競技用義足で運動会快走 右足切断の高木君、山本篤選手ら支援 出会って4日、夢かなう

 病気で右足を切断した高木翔梧君(10)=下田小5年=が26日、同校の運動会で競技用義足を着けて徒競走を走り切った。実現に奔走したのは、パラアスリート第一人者の山本篤選手(38)=掛川市出身=と競技用義足の開発を手掛ける「Xiborg(サイボーグ)」代表のエンジニア遠藤謙さん(42)=沼津市出身=。高木君に出会ってから運動会までのわずか4日間で義足を届け、走り方を伝授した。

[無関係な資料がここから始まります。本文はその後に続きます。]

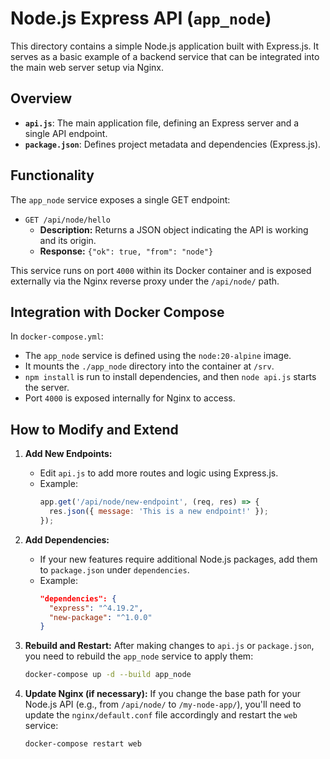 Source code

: # Node.js Express API (`app_node`)

This directory contains a simple Node.js application built with Express.js. It serves as a basic example of a backend service that can be integrated into the main web server setup via Nginx.

## Overview

*   **`api.js`**: The main application file, defining an Express server and a single API endpoint.
*   **`package.json`**: Defines project metadata and dependencies (Express.js).

## Functionality

The `app_node` service exposes a single GET endpoint:

*   `GET /api/node/hello`
    *   **Description:** Returns a JSON object indicating the API is working and its origin.
    *   **Response:** `{"ok": true, "from": "node"}`

This service runs on port `4000` within its Docker container and is exposed externally via the Nginx reverse proxy under the `/api/node/` path.

## Integration with Docker Compose

In `docker-compose.yml`:

*   The `app_node` service is defined using the `node:20-alpine` image.
*   It mounts the `./app_node` directory into the container at `/srv`.
*   `npm install` is run to install dependencies, and then `node api.js` starts the server.
*   Port `4000` is exposed internally for Nginx to access.

## How to Modify and Extend

1.  **Add New Endpoints:**
    *   Edit `api.js` to add more routes and logic using Express.js.
    *   Example:
        ```javascript
        app.get('/api/node/new-endpoint', (req, res) => {
          res.json({ message: 'This is a new endpoint!' });
        });
        ```

2.  **Add Dependencies:**
    *   If your new features require additional Node.js packages, add them to `package.json` under `dependencies`.
    *   Example:
        ```json
        "dependencies": {
          "express": "^4.19.2",
          "new-package": "^1.0.0"
        }
        ```

3.  **Rebuild and Restart:**
    After making changes to `api.js` or `package.json`, you need to rebuild the `app_node` service to apply them:
    ```bash
    docker-compose up -d --build app_node
    ```

4.  **Update Nginx (if necessary):**
    If you change the base path for your Node.js API (e.g., from `/api/node/` to `/my-node-app/`), you'll need to update the `nginx/default.conf` file accordingly and restart the `web` service:
    ```bash
    docker-compose restart web
    ```
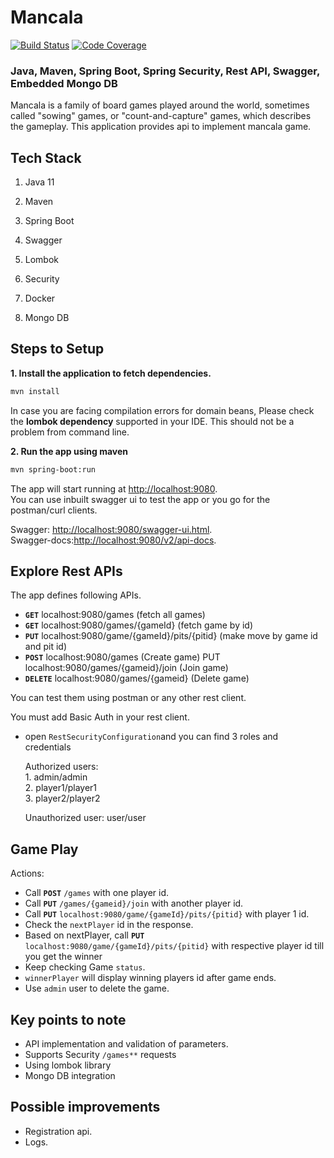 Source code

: 
  
# Mancala  

[![Build Status](https://travis-ci.com/joaomlneto/travis-ci-tutorial-java.svg?branch=master)](https://travis-ci.com/joaomlneto/travis-ci-tutorial-java)
[![Code Coverage](https://codecov.io/github/joaomlneto/travis-ci-tutorial-java/coverage.svg)](https://codecov.io/gh/joaomlneto/travis-ci-tutorial-java)

  
### Java, Maven, Spring Boot, Spring Security, Rest API, Swagger, Embedded Mongo DB  
  
Mancala is a family of board games played around the world, sometimes called "sowing" games, or "count-and-capture" games, which describes the gameplay. This application provides api to implement mancala game.  
  
## Tech Stack  
  
1. Java 11  
  
2. Maven   
  
3. Spring Boot  
  
4. Swagger   
  
5. Lombok   
  
6. Security  
  
7. Docker  
  
8. Mongo DB  
  
## Steps to Setup  
  
**1. Install the application to fetch dependencies.**  
```bash  
mvn install  
```  
In case you are facing compilation errors for domain beans, Please check the **lombok dependency** supported in your IDE. This should not be a problem from command line.  
  
**2. Run the app using maven**  
  
```bash  
mvn spring-boot:run  
```  
  
The app will start running at <http://localhost:9080>.  
You can use inbuilt swagger ui to test the app or you go for the postman/curl clients.  
  
Swagger: <http://localhost:9080/swagger-ui.html>.  
Swagger-docs:<http://localhost:9080/v2/api-docs>.  
  
## Explore Rest APIs  
  
The app defines following APIs.  
      
 - **`GET`** localhost:9080/games (fetch all games) 
 - **`GET`** localhost:9080/games/{gameId} (fetch game by id) 
 - **`PUT`** localhost:9080/game/{gameId}/pits/{pitid} (make move by game id and pit id) 
 - **`POST`** localhost:9080/games (Create game) PUT localhost:9080/games/{gameid}/join (Join game)
 - **`DELETE`** localhost:9080/games/{gameid} (Delete game)    
  
You can test them using postman or any other rest client.  
  
 You must add Basic Auth in your rest client.   
+ open `RestSecurityConfiguration`and you can find 3 roles and credentials  
      
    Authorized users:   
        1. admin/admin  
        2. player1/player1  
        3. player2/player2  
      
    Unauthorized user: user/user  
 ## Game Play
 Actions:
+ Call **`POST`** `/games` with one player id.
+ Call **`PUT`** `/games/{gameid}/join` with another player id.
+ Call **`PUT`** `localhost:9080/game/{gameId}/pits/{pitid}` with player 1 id.
+ Check the `nextPlayer` id in the response.
+ Based on nextPlayer, call **`PUT`** `localhost:9080/game/{gameId}/pits/{pitid}` with respective player id till you get the winner
+ Keep checking Game `status`.
+ `winnerPlayer` will display winning players id after game ends.
+ Use `admin` user to delete the game.
## Key points to note  
 
+ API implementation and validation of parameters.  
+ Supports Security `/games**` requests  
+ Using lombok library   
+ Mongo DB integration  
  
## Possible improvements  
  
+ Registration api.  
+ Logs. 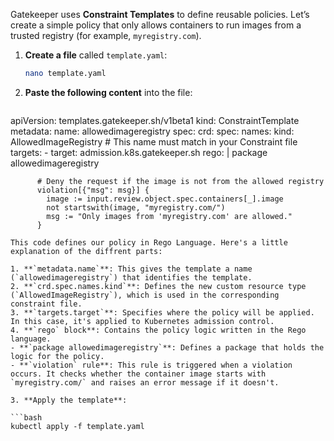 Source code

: Gatekeeper uses **Constraint Templates** to define reusable policies. Let’s create a simple policy that only allows containers to run images from a trusted registry (for example, `myregistry.com`).

1. **Create a file** called `template.yaml`:

   ```bash
   nano template.yaml
   ```

2. **Paste the following content** into the file:

   ```yaml
  apiVersion: templates.gatekeeper.sh/v1beta1
  kind: ConstraintTemplate
  metadata:
    name: allowedimageregistry
  spec:
    crd:
      spec:
        names:
          kind: AllowedImageRegistry # This name must match in your Constraint file
    targets:
      - target: admission.k8s.gatekeeper.sh
        rego: |
          package allowedimageregistry

          # Deny the request if the image is not from the allowed registry
          violation[{"msg": msg}] {
            image := input.review.object.spec.containers[_].image
            not startswith(image, "myregistry.com/")
            msg := "Only images from 'myregistry.com' are allowed."
          }
   ```
This code defines our policy in Rego Language. Here's a little explanation of the diffrent parts: 

1. **`metadata.name`**: This gives the template a name (`allowedimageregistry`) that identifies the template.
2. **`crd.spec.names.kind`**: Defines the new custom resource type (`AllowedImageRegistry`), which is used in the corresponding constraint file.
3. **`targets.target`**: Specifies where the policy will be applied. In this case, it's applied to Kubernetes admission control.
4. **`rego` block**: Contains the policy logic written in the Rego language.
   - **`package allowedimageregistry`**: Defines a package that holds the logic for the policy.
   - **`violation` rule**: This rule is triggered when a violation occurs. It checks whether the container image starts with `myregistry.com/` and raises an error message if it doesn't.

3. **Apply the template**:

   ```bash
   kubectl apply -f template.yaml
   ```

競技用義足で徒競走を走る高木翔梧君(手前)=26日午前、下田小
競技用義足で徒競走を走る高木翔梧君(手前)=26日午前、下田小
高木翔梧君にテレビ電話を通じて走り方を教える山本篤選手(提供写真)
高木翔梧君にテレビ電話を通じて走り方を教える山本篤選手(提供写真)
競技用義足で徒競走を走る高木翔梧君(手前)=26日午前、下田小
高木翔梧君にテレビ電話を通じて走り方を教える山本篤選手(提供写真)

 高木君は3年時に骨肉腫で右足を切断。金属製の義足で日常生活を送る中、県障害者スポーツ協会が22日に静岡市内で開いた講習会で初めて競技用義足を着けた。
 パラリンピック選手も使うカーボン製の「板バネ」は反発力抜群。「自由に跳びはねられる。これを着けて運動会で走りたい」。目を輝かせた高木君の姿に、講師を務めた山本選手は「何とか実現させたい」と思い、24日朝に遠藤さんに協力を依頼した。
 遠藤さんも「走ることで人生が変わることがある。チャンスがあるなら間に合わせたい」と共感した。同日夜には義足を下田市に持参し、その場で山本選手がテレビ電話を通じて体の動きを教えた。
 迎えた26日の本番。高木君は転倒しながらも80メートルを走り切った。「少しずつ慣れてきた。山本選手のように格好良く走れるようになりたい」。新たな喜びを感じ向上心があふれた。
 東京パラリンピックを契機に障害者スポーツへの機運は高まる一方、アスリート以外の障害者にとって競技用義足はコスト面などから遠い存在だ。それだけに、今回の試みを山本選手は「競技用義足を身近に感じてもらう上で大きな意義があった」と捉える。
 遠藤さんは「高木君が自分で義足を交換して走ったことに意味がある。東京パラのレガシー(遺産)で残すべきは、それが当たり前になり、誰もが走る喜びを体感できる社会にすること。今回はその第一歩になる」と強調した。